*PROBLEM*: Write out the line that contains "token (default false) |", then every following line to the end of the records below, with no other lines and no changes.

*RECORDS FOR THE TASK*:

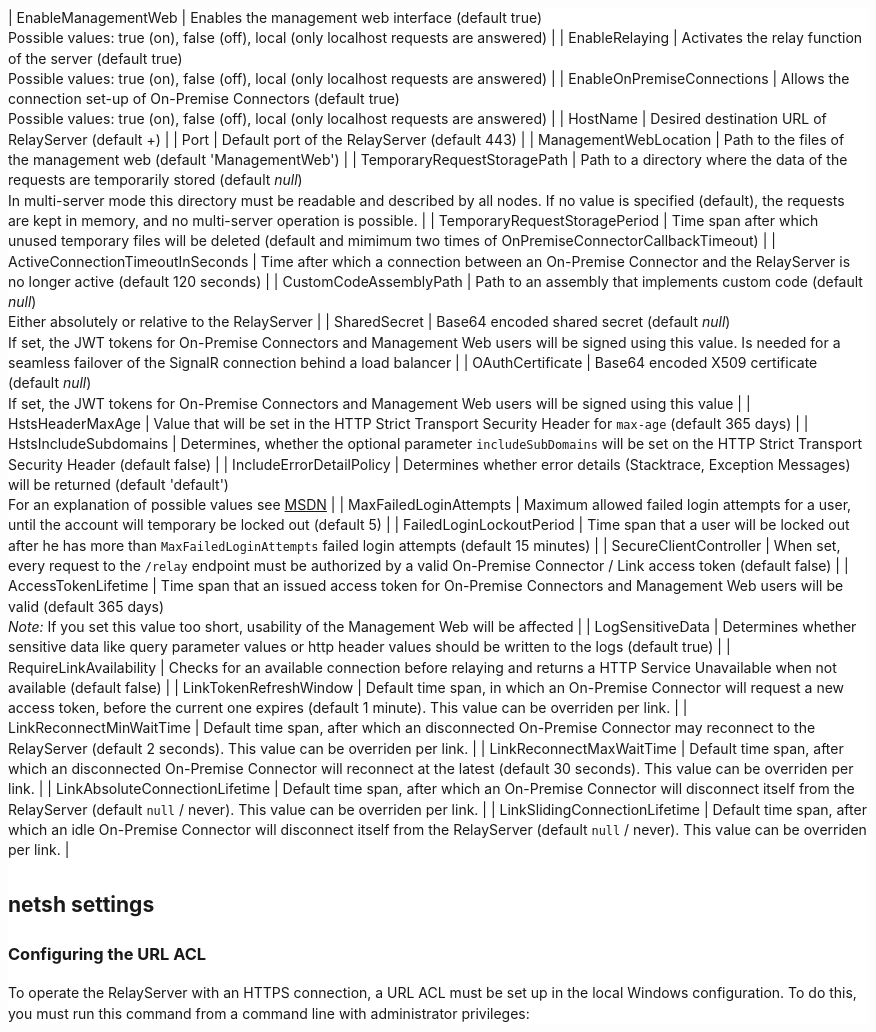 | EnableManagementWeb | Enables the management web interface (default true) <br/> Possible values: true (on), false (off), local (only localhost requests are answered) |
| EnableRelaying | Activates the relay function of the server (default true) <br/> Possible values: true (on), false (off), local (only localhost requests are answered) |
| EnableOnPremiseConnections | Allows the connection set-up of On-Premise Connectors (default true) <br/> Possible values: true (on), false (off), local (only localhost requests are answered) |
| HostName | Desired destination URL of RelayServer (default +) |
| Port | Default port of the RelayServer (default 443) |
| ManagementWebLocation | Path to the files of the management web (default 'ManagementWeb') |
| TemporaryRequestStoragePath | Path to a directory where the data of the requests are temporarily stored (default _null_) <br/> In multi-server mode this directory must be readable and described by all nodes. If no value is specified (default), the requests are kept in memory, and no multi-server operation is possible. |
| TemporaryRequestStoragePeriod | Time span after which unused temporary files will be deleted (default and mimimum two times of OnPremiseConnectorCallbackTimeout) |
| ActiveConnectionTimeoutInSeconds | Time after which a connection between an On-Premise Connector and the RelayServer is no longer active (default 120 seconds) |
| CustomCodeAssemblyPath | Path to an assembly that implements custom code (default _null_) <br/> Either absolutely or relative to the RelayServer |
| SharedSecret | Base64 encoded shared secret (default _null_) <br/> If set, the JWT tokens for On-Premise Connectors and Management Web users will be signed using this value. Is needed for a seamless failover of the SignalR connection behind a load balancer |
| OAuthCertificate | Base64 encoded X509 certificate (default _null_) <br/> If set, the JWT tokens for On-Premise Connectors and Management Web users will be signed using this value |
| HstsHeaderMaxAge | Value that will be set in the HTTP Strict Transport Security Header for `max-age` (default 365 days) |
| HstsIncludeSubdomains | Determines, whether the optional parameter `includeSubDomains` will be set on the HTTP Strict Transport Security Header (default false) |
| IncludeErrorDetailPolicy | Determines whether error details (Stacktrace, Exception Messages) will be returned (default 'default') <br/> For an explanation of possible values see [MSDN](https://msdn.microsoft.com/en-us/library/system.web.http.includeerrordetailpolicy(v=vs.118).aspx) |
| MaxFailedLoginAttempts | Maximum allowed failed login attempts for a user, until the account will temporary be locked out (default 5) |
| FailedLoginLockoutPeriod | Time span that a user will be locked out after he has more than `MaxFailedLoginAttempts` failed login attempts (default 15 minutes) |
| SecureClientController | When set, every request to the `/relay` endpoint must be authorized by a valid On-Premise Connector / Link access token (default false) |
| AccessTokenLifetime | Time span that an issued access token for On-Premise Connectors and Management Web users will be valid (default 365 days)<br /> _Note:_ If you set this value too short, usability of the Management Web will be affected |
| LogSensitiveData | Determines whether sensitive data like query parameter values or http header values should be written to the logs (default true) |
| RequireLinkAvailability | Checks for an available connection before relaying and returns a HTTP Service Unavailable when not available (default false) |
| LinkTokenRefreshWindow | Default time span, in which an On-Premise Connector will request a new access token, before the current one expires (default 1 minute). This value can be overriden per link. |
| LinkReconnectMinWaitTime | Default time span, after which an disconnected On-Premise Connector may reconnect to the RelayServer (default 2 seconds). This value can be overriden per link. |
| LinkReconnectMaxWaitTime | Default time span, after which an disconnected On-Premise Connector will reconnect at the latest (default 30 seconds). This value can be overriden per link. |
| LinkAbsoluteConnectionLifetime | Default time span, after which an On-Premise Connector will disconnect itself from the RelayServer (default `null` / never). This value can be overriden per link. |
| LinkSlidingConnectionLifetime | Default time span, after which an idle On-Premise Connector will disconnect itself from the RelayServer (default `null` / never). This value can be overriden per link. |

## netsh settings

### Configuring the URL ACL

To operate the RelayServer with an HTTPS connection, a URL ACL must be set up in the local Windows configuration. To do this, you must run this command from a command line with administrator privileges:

*RESPONSE FOR THIS EXERCISE*:
| SecureClientController | When set, every request to the `/relay` endpoint must be authorized by a valid On-Premise Connector / Link access token (default false) |
| AccessTokenLifetime | Time span that an issued access token for On-Premise Connectors and Management Web users will be valid (default 365 days)<br /> _Note:_ If you set this value too short, usability of the Management Web will be affected |
| LogSensitiveData | Determines whether sensitive data like query parameter values or http header values should be written to the logs (default true) |
| RequireLinkAvailability | Checks for an available connection before relaying and returns a HTTP Service Unavailable when not available (default false) |
| LinkTokenRefreshWindow | Default time span, in which an On-Premise Connector will request a new access token, before the current one expires (default 1 minute). This value can be overriden per link. |
| LinkReconnectMinWaitTime | Default time span, after which an disconnected On-Premise Connector may reconnect to the RelayServer (default 2 seconds). This value can be overriden per link. |
| LinkReconnectMaxWaitTime | Default time span, after which an disconnected On-Premise Connector will reconnect at the latest (default 30 seconds). This value can be overriden per link. |
| LinkAbsoluteConnectionLifetime | Default time span, after which an On-Premise Connector will disconnect itself from the RelayServer (default `null` / never). This value can be overriden per link. |
| LinkSlidingConnectionLifetime | Default time span, after which an idle On-Premise Connector will disconnect itself from the RelayServer (default `null` / never). This value can be overriden per link. |

## netsh settings

### Configuring the URL ACL

To operate the RelayServer with an HTTPS connection, a URL ACL must be set up in the local Windows configuration. To do this, you must run this command from a command line with administrator privileges:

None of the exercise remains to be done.